[AVAILABLE DATA]

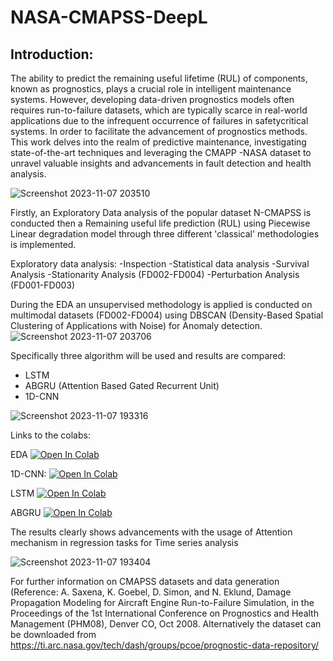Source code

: # NASA-CMAPSS-DeepL

## Introduction:
The ability to predict the remaining useful lifetime (RUL) of components, known as prognostics, plays a crucial role in intelligent maintenance systems. However, developing data-driven prognostics models often requires run-to-failure datasets, which are typically scarce in real-world applications due to the infrequent occurrence of failures in safetycritical systems. In order to facilitate the advancement of prognostics methods. This work delves into the realm of predictive maintenance, investigating state-of-the-art techniques and leveraging the CMAPP -NASA dataset to unravel valuable insights and advancements in fault detection and health analysis.



![Screenshot 2023-11-07 203510](https://github.com/Al-Moccardi/NASA-CMAPSS-DeepL/assets/150179413/57d696d8-e948-4b35-9b51-3cb90c2070fd)


Firstly, an Exploratory Data analysis of the popular dataset N-CMAPSS is conducted then a Remaining useful life prediction (RUL) using Piecewise Linear degradation model through three different 'classical' methodologies is implemented.

Exploratory data analysis:
-Inspection
-Statistical data analysis
-Survival Analysis
-Stationarity Analysis (FD002-FD004)
-Perturbation Analysis (FD001-FD003)

During the EDA an unsupervised methodology is applied is conducted on multimodal datasets (FD002-FD004) using DBSCAN (Density-Based Spatial Clustering of Applications with Noise) for Anomaly detection.
![Screenshot 2023-11-07 203706](https://github.com/Al-Moccardi/NASA-CMAPSS-DeepL/assets/150179413/ecd8609f-6b61-4ae0-b11b-bb02fed78044)


Specifically three algorithm will be used and results are compared:

- LSTM
- ABGRU (Attention Based Gated Recurrent Unit)
- 1D-CNN


![Screenshot 2023-11-07 193316](https://github.com/Al-Moccardi/NASA-CMAPSS-DeepL/assets/150179413/09d8d558-4166-450d-9d95-5b4068398ab6)

Links to the colabs: 


EDA
[![Open In Colab](https://colab.research.google.com/assets/colab-badge.svg)](https://colab.research.google.com/drive/1lcxx4sd7ZbBMeA2bPLIBfU8WEecqNxQq?usp=drive_link)

1D-CNN:
[![Open In Colab](https://colab.research.google.com/assets/colab-badge.svg)](https://colab.research.google.com/drive/1knkH7Oz_FysNQuJJOoP_rpx1feHEBEba?usp=drive_link)

LSTM
[![Open In Colab](https://colab.research.google.com/assets/colab-badge.svg)](https://colab.research.google.com/drive/1DKRShd10M_hjmiUv0IagCU-2zV4gqPAu?usp=drive_link)

ABGRU
[![Open In Colab](https://colab.research.google.com/assets/colab-badge.svg)](https://colab.research.google.com/drive/19IntflwfVQ_bmGKempFigxdJjUVMqtiL?usp=drive_link)

The results clearly shows advancements with the usage of Attention mechanism in regression tasks for Time series analysis

![Screenshot 2023-11-07 193404](https://github.com/Al-Moccardi/NASA-CMAPSS-DeepL/assets/150179413/ab8d626a-1903-4f41-b446-d76cdc7069ec)

For further information on CMAPSS datasets and data generation (Reference: A. Saxena, K. Goebel, D. Simon, and N. Eklund, Damage Propagation Modeling for Aircraft Engine Run-to-Failure Simulation, in the Proceedings of the 1st International Conference on Prognostics and Health Management (PHM08), Denver CO, Oct 2008.
Alternatively the dataset can be downloaded from https://ti.arc.nasa.gov/tech/dash/groups/pcoe/prognostic-data-repository/

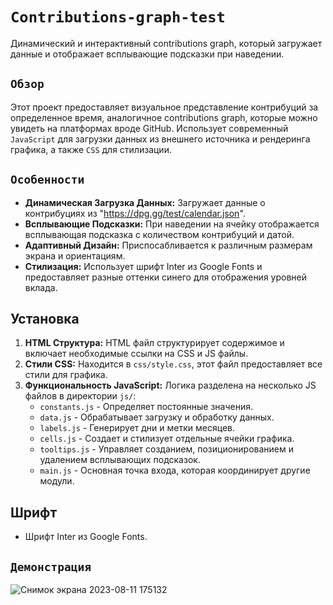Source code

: # `Contributions-graph-test`

Динамический и интерактивный contributions graph, который загружает данные и отображает всплывающие подсказки при наведении.

## `Обзор`

Этот проект предоставляет визуальное представление контрибуций за определенное время, аналогичное contributions graph, которые можно увидеть на платформах вроде GitHub. Использует современный `JavaScript` для загрузки данных из внешнего источника и рендеринга графика, а также `CSS` для стилизации.

## `Особенности`

- **Динамическая Загрузка Данных:** Загружает данные о контрибуциях из "https://dpg.gg/test/calendar.json".
- **Всплывающие Подсказки:** При наведении на ячейку отображается всплывающая подсказка с количеством контрибуций и датой.
- **Адаптивный Дизайн:** Приспосабливается к различным размерам экрана и ориентациям.
- **Стилизация:** Использует шрифт Inter из Google Fonts и предоставляет разные оттенки синего для отображения уровней вклада.

## Установка

1. **HTML Структура:** HTML файл структурирует содержимое и включает необходимые ссылки на CSS и JS файлы.
2. **Стили CSS:** Находится в `css/style.css`, этот файл предоставляет все стили для графика.
3. **Функциональность JavaScript:** Логика разделена на несколько JS файлов в директории `js/`:
   - `constants.js` - Определяет постоянные значения.
   - `data.js` - Обрабатывает загрузку и обработку данных.
   - `labels.js` - Генерирует дни и метки месяцев.
   - `cells.js` - Создает и стилизует отдельные ячейки графика.
   - `tooltips.js` - Управляет созданием, позиционированием и удалением всплывающих подсказок.
   - `main.js` - Основная точка входа, которая координирует другие модули.

## Шрифт

- Шрифт Inter из Google Fonts.

## `Демонстрация`

![Снимок экрана 2023-08-11 175132](https://github.com/Mustafa10101/contributions-graph-test/assets/121601835/85d4c983-66ba-4da4-bbeb-d797037d12fc)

[/AVAILABLE DATA]

(WHAT THIS TASK INVOLVES):
Go through the listing above and pull out each line containing the word "Attention".

(SOLUTION):
- ABGRU (Attention Based Gated Recurrent Unit)
The results clearly shows advancements with the usage of Attention mechanism in regression tasks for Time series analysis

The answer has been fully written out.